## GOAL OF THE EXERCISE
Within the records below, reproduce without change the lines from the line that has "more general ideas" through the line that has "modules satisfy requirements.\\", and only those.

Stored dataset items
= Beginning of Section =

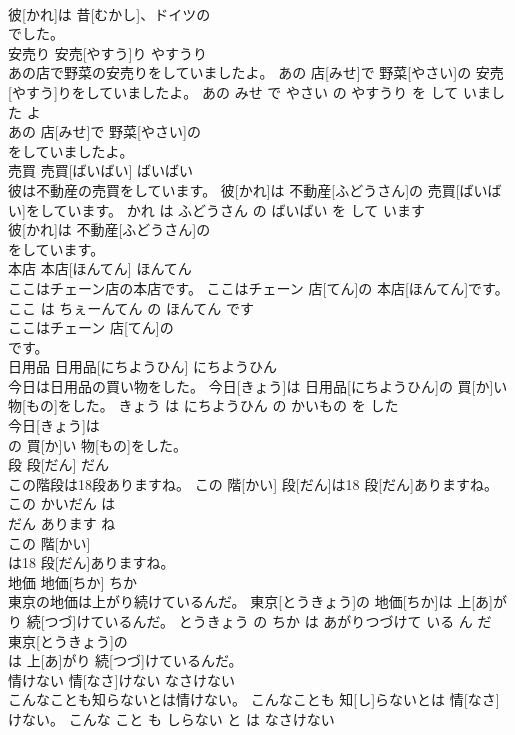 \documentclass[8pt]{extreport}
\begin{document}
\begin{CJK}{UTF8}{min}
\\	彼[かれ]は 昔[むかし]、ドイツの
\\	でした。			
\\	安売り	安売[やすう]り	やすうり	
\\	あの店で野菜の安売りをしていましたよ。	あの 店[みせ]で 野菜[やさい]の 安売[やすう]りをしていましたよ。	あの みせ で やさい の やすうり を して いました よ	
\\	あの 店[みせ]で 野菜[やさい]の
\\	をしていましたよ。			
\\	売買	売買[ばいばい]	ばいばい	
\\	彼は不動産の売買をしています。	彼[かれ]は 不動産[ふどうさん]の 売買[ばいばい]をしています。	かれ は ふどうさん の ばいばい を して います	
\\	彼[かれ]は 不動産[ふどうさん]の
\\	をしています。			
\\	本店	本店[ほんてん]	ほんてん	
\\	ここはチェーン店の本店です。	ここはチェーン 店[てん]の 本店[ほんてん]です。	ここ は ちぇーんてん の ほんてん です	
\\	ここはチェーン 店[てん]の
\\	です。			
\\	日用品	日用品[にちようひん]	にちようひん	
\\	今日は日用品の買い物をした。	今日[きょう]は 日用品[にちようひん]の 買[か]い 物[もの]をした。	きょう は にちようひん の かいもの を した	
\\	今日[きょう]は
\\	の 買[か]い 物[もの]をした。			
\\	段	段[だん]	だん	
\\	この階段は18段ありますね。	この 階[かい] 段[だん]は18 段[だん]ありますね。	この かいだん は 
\\	だん あります ね	
\\	この 階[かい]
\\	は18 段[だん]ありますね。			
\\	地価	地価[ちか]	ちか	
\\	東京の地価は上がり続けているんだ。	東京[とうきょう]の 地価[ちか]は 上[あ]がり 続[つづ]けているんだ。	とうきょう の ちか は あがりつづけて いる ん だ	
\\	東京[とうきょう]の
\\	は 上[あ]がり 続[つづ]けているんだ。			
\\	情けない	情[なさ]けない	なさけない	
\\	こんなことも知らないとは情けない。	こんなことも 知[し]らないとは 情[なさ]けない。	こんな こと も しらない と は なさけない	

\end{CJK}
\end{document}
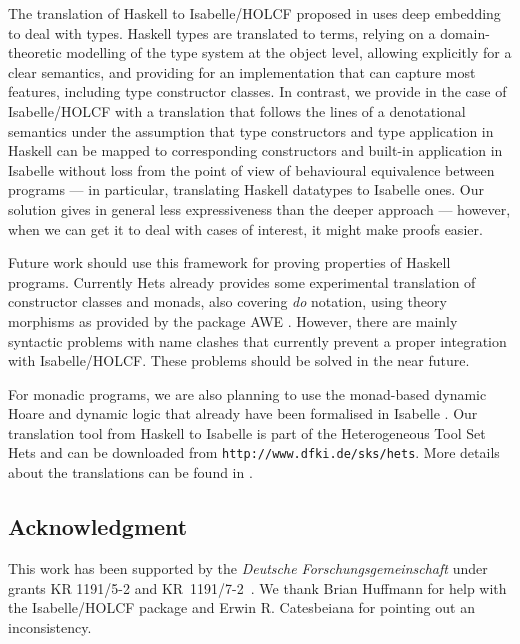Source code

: \documentclass{llncs}
\begin{document}
The translation of Haskell to Isabelle/HOLCF proposed in \cite{Huff}
uses deep embedding to deal with types.  Haskell types are translated
to terms, relying on a domain-theoretic modelling of the type system
at the object level, allowing explicitly for a clear semantics, and
providing for an implementation that can capture most features,
including type constructor classes.  In contrast, we provide in the
case of Isabelle/HOLCF with a translation that follows the lines of a
denotational semantics under the assumption that type constructors and
type application in Haskell can be mapped to corresponding
constructors and built-in application in Isabelle without loss from
the point of view of behavioural equivalence between programs --- in
particular, translating Haskell datatypes to Isabelle ones.  Our
solution gives in general less expressiveness than the deeper approach
--- however, when we can get it to deal with cases of interest, it
might make proofs easier.



Future work should use this framework for proving properties of
Haskell programs.  Currently Hets already provides some experimental
translation of constructor classes and monads, also covering \emph{do}
notation, using theory morphisms as provided by the package AWE
\cite{AWE}. However, there are mainly syntactic problems with name
clashes that currently prevent a proper integration with
Isabelle/HOLCF. These problems should be solved in the near future.

For monadic programs, we are also planning to use the monad-based
dynamic Hoare and dynamic logic that already have been formalised in
Isabelle \cite{Walter05}. Our translation tool from Haskell to
Isabelle is part of the Heterogeneous Tool Set Hets and can be
downloaded from \texttt{http://www.dfki.de/sks/hets}. More details
about the translations can be found in \cite{Tlmm}.



\subsection*{Acknowledgment}
This work has been supported by the {\em Deutsche
  Forschungsgemeinschaft} under grants KR \mbox{1191/5-2} and \mbox{KR
  1191/7-2 }. We thank Brian Huffmann for help with the Isabelle/HOLCF
package and Erwin R. Catesbeiana for pointing out an inconsistency.

 
\end{document}
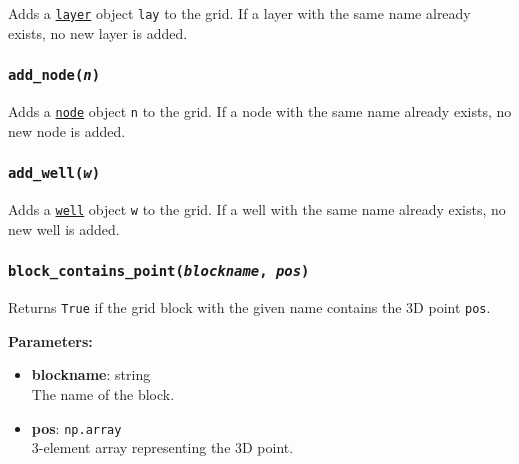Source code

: Adds a \hyperref[layerobjects]{\texttt{layer}} object \texttt{lay} to
the grid. If a layer with the same name already exists, no new layer
is added.

\begin{snugshade}\subsubsection{\texttt{add\_node(\emph{n})}}\end{snugshade}
\label{sec:mulgrid:add_node}

Adds a \hyperref[nodeobjects]{\texttt{node}} object \texttt{n} to the
grid. If a node with the same name already exists, no new node is
added.

\begin{snugshade}\subsubsection{\texttt{add\_well(\emph{w})}}\end{snugshade}
\label{sec:mulgrid:add_well}

Adds a \hyperref[wellobjects]{\texttt{well}} object \texttt{w} to the
grid. If a well with the same name already exists, no new well is
added.

\begin{snugshade}\subsubsection{\texttt{block\_contains\_point(\emph{blockname}, \emph{pos})}}\end{snugshade}
\label{sec:mulgrid:block_contains_point}

Returns \texttt{True} if the grid block with the given name contains the 3D point \texttt{pos}.

\textbf{Parameters:}
\begin{itemize}
\item \textbf{blockname}: string\\
  The name of the block.
\item \textbf{pos}: \texttt{np.array}\\
  3-element array representing the 3D point.
\end{itemize}

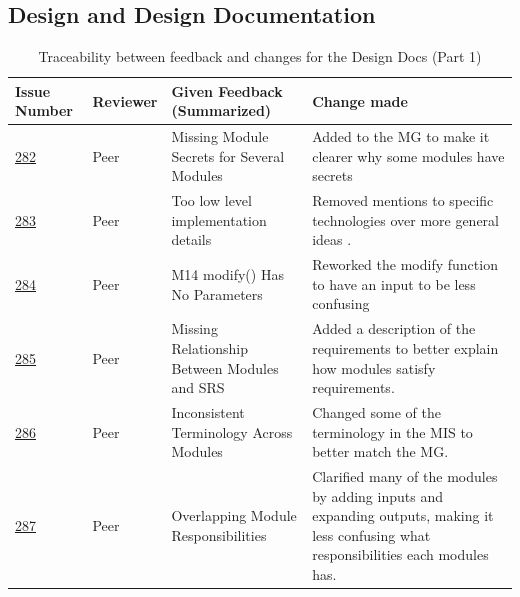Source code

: \documentclass{article}
\begin{document}
\subsection{Design and Design Documentation}

\begin{table}[H]
\centering
\begin{tabularx}{\textwidth}{p{1.3cm} l X X}
\toprule
Issue Number & Reviewer & Given Feedback (Summarized) & Change made  \\
\midrule
\href{https://github.com/ritual-17/flow/issues/282}{282} & Peer &  Missing Module Secrets for Several Modules & Added to the MG to make it clearer why some modules have secrets\\

\href{https://github.com/ritual-17/flow/issues/283}{283} & Peer & Too low level implementation details & Removed mentions to specific technologies over more general ideas
.\\

\href{https://github.com/ritual-17/flow/issues/284}{284} & Peer & M14 modify() Has No Parameters
& Reworked the modify function to have an input to be less confusing \\

\href{https://github.com/ritual-17/flow/issues/285}{285} & Peer & Missing Relationship Between Modules and SRS & Added a description of the requirements to better explain how modules satisfy requirements.\\

\href{https://github.com/ritual-17/flow/issues/286}{286} & Peer & Inconsistent Terminology Across Modules & Changed some of the terminology in the MIS to better match the MG. \\

\href{https://github.com/ritual-17/flow/issues/287}{287} & Peer & Overlapping Module Responsibilities & Clarified many of the modules by adding inputs and expanding outputs, making it less confusing what responsibilities each modules has.\\

\bottomrule
\end{tabularx}
\caption{Traceability between feedback and changes for the Design Docs (Part 1)}
\end{table}
\end{document}
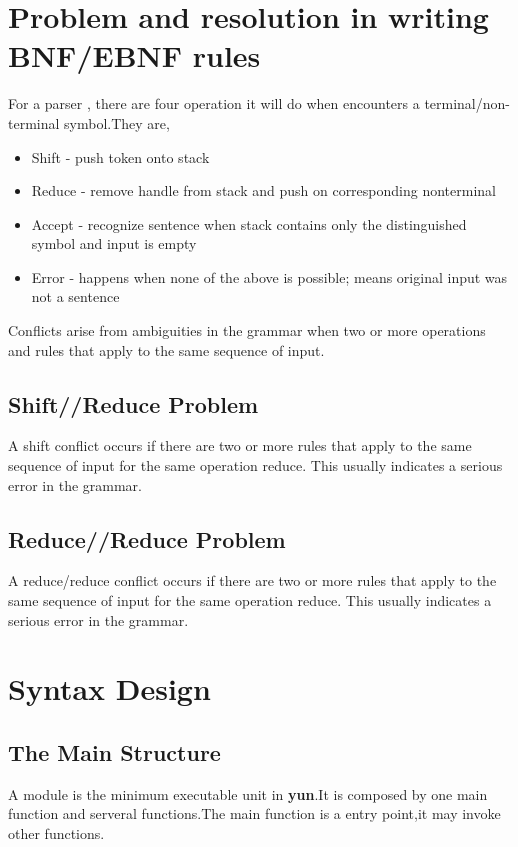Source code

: \section{Problem and resolution in writing BNF/EBNF rules}


For a parser , there are four operation it will do when encounters a terminal/non-terminal symbol.They are,
\begin{itemize}
\item Shift - push token onto stack
\item Reduce - remove handle from stack and push on corresponding nonterminal
\item Accept - recognize sentence when stack contains only the distinguished symbol and input is empty
\item Error - happens when none of the above is possible; means original input was not a sentence
\end{itemize}

Conflicts arise from ambiguities in the grammar when two or more operations and rules that apply to the same sequence of input.\cite{final}
\subsection{Shift//Reduce Problem}
A shift conflict occurs if there are two or more rules that
apply to the same sequence of input for the same operation reduce.  This usually indicates a serious
error in the grammar.

\subsection{Reduce//Reduce Problem}
A reduce/reduce conflict occurs if there are two or more rules that
apply to the same sequence of input for the same operation reduce.  This usually indicates a serious
error in the grammar.


\section{Syntax Design}

\subsection{The Main Structure}
A module is the minimum executable unit in \textbf{yun}.It is composed by one main function and serveral functions.The main function is a entry point,it may invoke other functions.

= End of Section =

## TASK SOLUTION
\href{https://github.com/ritual-17/flow/issues/283}{283} & Peer & Too low level implementation details & Removed mentions to specific technologies over more general ideas
.\\

\href{https://github.com/ritual-17/flow/issues/284}{284} & Peer & M14 modify() Has No Parameters
& Reworked the modify function to have an input to be less confusing \\

\href{https://github.com/ritual-17/flow/issues/285}{285} & Peer & Missing Relationship Between Modules and SRS & Added a description of the requirements to better explain how modules satisfy requirements.\\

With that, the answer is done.